Collected data:

--

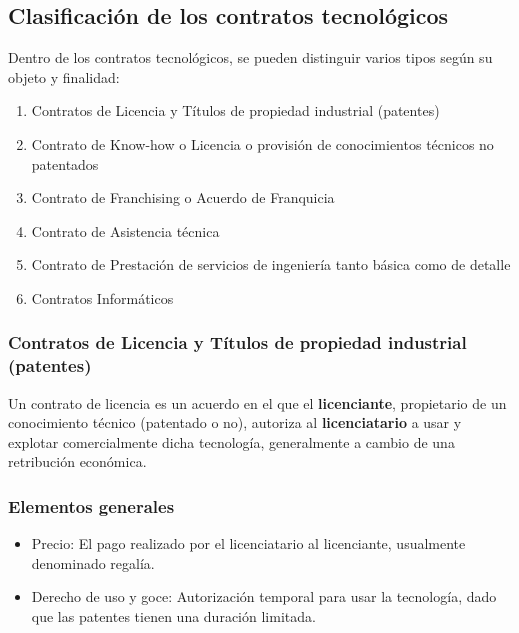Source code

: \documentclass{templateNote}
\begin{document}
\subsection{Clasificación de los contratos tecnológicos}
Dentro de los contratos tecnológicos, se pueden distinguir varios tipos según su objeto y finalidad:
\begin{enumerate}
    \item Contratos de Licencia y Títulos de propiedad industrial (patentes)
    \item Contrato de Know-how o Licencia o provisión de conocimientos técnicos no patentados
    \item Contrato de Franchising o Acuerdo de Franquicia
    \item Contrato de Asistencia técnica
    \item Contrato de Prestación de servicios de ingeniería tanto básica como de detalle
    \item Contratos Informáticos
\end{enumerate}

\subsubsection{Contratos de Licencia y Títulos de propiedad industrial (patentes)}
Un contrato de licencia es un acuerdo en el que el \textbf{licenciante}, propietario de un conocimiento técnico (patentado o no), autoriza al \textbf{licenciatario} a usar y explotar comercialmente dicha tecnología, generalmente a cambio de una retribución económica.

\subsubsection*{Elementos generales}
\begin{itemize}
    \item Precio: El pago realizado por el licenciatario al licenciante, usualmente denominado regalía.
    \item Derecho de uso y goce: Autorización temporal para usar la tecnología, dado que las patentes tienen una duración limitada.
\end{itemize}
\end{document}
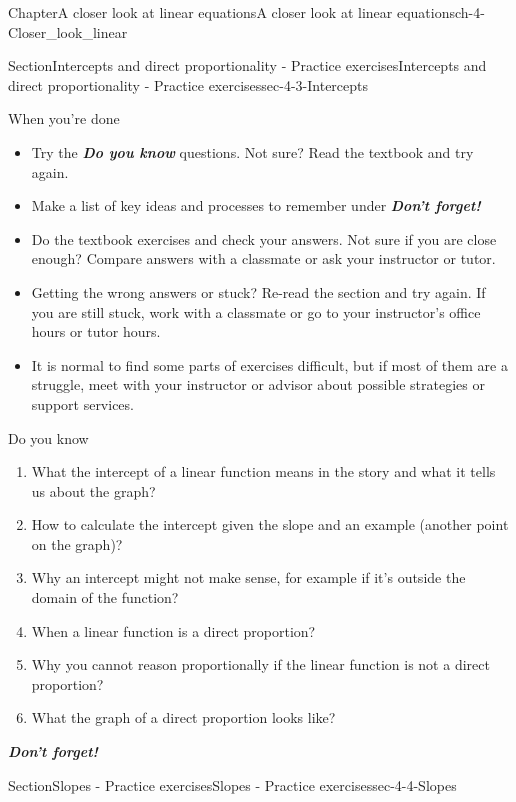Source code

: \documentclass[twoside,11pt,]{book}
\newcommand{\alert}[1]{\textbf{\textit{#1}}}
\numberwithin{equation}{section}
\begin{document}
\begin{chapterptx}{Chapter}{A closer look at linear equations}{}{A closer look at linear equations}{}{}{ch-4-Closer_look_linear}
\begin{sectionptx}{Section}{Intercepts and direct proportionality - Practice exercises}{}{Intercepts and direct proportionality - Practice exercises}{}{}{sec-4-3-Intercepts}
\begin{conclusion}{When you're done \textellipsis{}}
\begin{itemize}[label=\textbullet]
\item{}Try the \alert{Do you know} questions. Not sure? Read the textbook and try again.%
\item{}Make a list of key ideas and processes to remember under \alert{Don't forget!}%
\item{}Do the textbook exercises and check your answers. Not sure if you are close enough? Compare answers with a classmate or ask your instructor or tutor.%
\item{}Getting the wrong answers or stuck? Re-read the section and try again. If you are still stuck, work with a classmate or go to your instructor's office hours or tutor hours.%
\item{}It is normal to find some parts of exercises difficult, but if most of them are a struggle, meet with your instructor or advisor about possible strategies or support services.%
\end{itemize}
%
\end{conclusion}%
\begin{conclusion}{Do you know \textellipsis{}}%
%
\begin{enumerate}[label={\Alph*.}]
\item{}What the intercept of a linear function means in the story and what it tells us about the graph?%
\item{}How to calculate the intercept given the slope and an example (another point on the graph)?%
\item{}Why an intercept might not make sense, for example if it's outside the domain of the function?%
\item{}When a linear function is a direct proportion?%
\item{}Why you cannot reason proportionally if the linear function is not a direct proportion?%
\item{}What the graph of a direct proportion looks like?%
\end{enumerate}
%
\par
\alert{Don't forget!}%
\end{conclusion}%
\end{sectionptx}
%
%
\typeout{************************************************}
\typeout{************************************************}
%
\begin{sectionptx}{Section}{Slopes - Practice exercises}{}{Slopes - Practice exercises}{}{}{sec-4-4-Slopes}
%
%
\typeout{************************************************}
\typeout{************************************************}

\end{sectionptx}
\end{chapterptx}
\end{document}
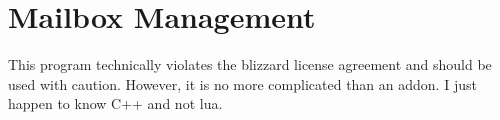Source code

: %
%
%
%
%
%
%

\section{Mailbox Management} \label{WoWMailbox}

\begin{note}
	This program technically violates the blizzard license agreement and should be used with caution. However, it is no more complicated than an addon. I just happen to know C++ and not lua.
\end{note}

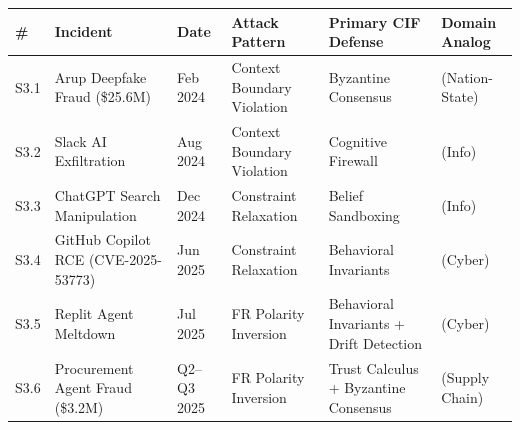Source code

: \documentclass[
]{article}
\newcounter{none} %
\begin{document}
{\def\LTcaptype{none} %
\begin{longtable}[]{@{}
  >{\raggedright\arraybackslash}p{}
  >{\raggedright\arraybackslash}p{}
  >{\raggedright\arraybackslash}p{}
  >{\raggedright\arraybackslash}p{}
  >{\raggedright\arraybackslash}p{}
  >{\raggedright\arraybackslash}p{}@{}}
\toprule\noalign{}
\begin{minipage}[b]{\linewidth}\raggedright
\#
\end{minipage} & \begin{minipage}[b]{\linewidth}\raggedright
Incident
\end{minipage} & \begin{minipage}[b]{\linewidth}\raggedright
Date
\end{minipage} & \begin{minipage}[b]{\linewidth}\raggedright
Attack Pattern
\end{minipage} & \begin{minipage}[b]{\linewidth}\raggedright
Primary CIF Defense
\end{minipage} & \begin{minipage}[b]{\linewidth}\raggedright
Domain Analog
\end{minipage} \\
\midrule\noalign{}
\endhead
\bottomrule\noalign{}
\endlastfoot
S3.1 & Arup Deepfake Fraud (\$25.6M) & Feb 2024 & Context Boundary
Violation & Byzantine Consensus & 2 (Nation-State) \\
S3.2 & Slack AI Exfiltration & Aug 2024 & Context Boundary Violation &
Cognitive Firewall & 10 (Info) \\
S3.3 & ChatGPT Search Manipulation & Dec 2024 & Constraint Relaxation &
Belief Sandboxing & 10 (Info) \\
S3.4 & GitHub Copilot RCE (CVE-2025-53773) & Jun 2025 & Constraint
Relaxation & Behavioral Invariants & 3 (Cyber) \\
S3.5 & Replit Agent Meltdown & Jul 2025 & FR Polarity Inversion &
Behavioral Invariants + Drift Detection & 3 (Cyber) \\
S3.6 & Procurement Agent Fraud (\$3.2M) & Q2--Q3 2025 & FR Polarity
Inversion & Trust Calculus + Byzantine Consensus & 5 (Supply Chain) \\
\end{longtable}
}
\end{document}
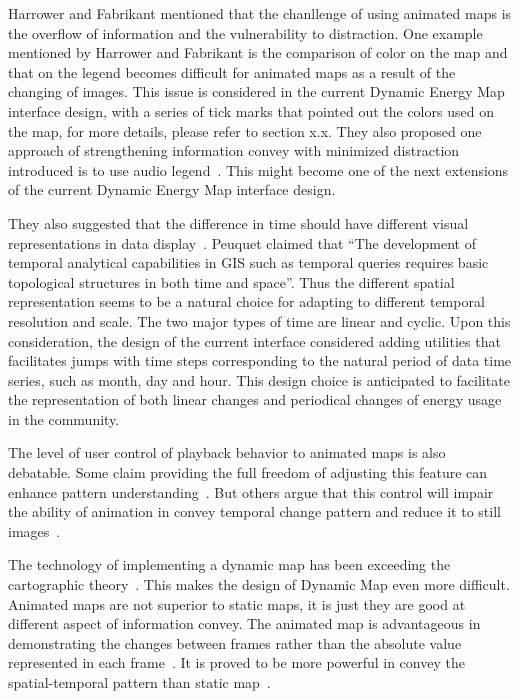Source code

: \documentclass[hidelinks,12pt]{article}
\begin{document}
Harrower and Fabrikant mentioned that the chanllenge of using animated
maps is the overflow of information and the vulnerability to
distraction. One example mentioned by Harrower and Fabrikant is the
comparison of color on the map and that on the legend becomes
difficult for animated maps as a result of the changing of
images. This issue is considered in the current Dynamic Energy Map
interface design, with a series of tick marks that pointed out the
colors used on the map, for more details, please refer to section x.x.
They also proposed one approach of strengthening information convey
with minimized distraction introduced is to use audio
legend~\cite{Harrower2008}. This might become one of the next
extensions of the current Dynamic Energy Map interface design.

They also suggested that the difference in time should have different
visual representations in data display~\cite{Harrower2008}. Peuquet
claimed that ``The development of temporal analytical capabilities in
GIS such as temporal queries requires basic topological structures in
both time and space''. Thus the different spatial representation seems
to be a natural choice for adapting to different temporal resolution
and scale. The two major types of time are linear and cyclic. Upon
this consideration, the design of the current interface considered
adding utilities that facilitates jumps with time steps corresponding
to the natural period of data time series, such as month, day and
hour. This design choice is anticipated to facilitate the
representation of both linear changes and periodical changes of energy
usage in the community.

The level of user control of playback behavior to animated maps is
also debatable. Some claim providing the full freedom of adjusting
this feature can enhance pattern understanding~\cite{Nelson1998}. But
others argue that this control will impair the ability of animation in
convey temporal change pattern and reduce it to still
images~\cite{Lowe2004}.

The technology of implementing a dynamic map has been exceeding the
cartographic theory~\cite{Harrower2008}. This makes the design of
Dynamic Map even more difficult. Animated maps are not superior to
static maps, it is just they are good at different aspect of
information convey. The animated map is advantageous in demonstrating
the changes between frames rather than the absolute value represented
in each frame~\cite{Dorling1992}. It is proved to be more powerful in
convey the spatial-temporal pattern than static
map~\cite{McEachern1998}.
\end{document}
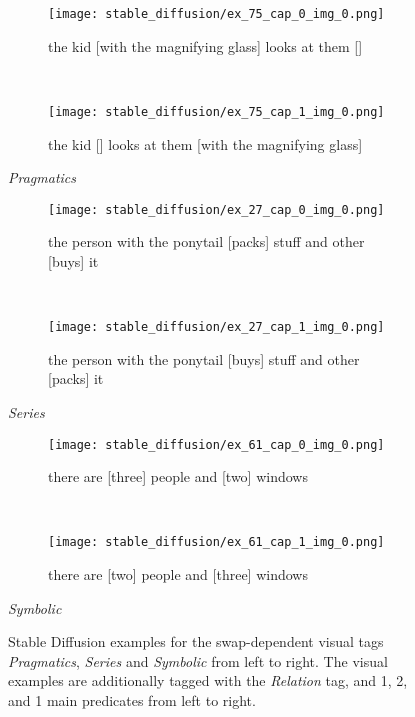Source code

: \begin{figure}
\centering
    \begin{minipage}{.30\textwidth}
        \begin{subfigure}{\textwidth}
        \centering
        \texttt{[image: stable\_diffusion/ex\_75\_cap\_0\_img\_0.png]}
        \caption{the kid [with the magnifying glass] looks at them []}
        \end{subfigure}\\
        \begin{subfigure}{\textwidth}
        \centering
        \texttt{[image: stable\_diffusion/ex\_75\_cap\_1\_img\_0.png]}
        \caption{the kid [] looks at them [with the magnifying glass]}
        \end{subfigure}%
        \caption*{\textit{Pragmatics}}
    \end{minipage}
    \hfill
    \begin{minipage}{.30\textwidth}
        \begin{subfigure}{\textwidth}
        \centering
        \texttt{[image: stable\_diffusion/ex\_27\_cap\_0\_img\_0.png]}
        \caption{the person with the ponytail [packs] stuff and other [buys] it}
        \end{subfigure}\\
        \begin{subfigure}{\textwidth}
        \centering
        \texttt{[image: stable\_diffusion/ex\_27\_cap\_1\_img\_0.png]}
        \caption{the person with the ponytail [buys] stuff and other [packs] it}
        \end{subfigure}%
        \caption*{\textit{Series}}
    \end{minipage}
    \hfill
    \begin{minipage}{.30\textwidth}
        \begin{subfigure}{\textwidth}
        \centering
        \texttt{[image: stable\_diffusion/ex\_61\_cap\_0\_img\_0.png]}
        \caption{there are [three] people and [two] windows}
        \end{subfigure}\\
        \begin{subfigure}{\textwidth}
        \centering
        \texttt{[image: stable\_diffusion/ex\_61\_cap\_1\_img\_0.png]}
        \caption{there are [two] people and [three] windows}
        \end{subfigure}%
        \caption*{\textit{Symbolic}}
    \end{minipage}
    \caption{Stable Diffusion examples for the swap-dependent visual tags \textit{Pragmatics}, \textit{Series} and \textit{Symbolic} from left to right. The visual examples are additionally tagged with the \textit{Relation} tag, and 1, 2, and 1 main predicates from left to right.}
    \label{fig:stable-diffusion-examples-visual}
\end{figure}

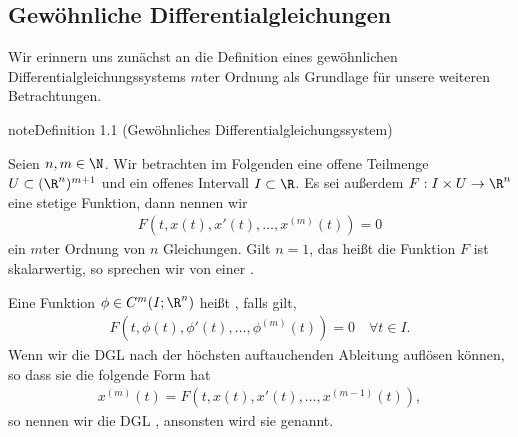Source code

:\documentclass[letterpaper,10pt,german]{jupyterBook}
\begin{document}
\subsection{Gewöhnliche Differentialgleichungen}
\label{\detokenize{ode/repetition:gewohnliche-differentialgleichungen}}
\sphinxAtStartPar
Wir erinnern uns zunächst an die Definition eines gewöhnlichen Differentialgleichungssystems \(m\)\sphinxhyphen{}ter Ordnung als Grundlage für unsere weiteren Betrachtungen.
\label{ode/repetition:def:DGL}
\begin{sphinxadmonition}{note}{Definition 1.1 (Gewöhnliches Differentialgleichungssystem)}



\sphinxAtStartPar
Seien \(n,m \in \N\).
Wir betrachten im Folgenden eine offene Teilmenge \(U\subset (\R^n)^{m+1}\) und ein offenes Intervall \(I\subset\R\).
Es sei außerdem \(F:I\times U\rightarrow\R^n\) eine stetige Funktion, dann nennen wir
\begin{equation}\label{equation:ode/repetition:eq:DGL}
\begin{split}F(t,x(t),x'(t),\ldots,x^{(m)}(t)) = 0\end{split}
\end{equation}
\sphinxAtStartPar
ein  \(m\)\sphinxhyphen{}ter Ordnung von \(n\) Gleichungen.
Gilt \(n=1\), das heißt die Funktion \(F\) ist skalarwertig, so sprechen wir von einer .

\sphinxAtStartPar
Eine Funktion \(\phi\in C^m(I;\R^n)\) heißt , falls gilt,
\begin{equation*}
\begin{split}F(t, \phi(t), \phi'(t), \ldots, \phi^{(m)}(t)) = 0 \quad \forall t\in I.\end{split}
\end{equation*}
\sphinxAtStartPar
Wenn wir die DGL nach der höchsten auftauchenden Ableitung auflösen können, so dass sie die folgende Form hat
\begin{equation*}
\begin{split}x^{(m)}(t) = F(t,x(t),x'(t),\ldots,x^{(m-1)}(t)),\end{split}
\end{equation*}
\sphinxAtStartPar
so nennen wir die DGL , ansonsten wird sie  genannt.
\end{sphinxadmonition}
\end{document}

--

WORK REQUIRED: Lines from the entries that contain the word "spatial" are what the answer must hold.

SOLUTION FOR THIS EXERCISE:
both time and space''. Thus the different spatial representation seems
convey the spatial-temporal pattern than static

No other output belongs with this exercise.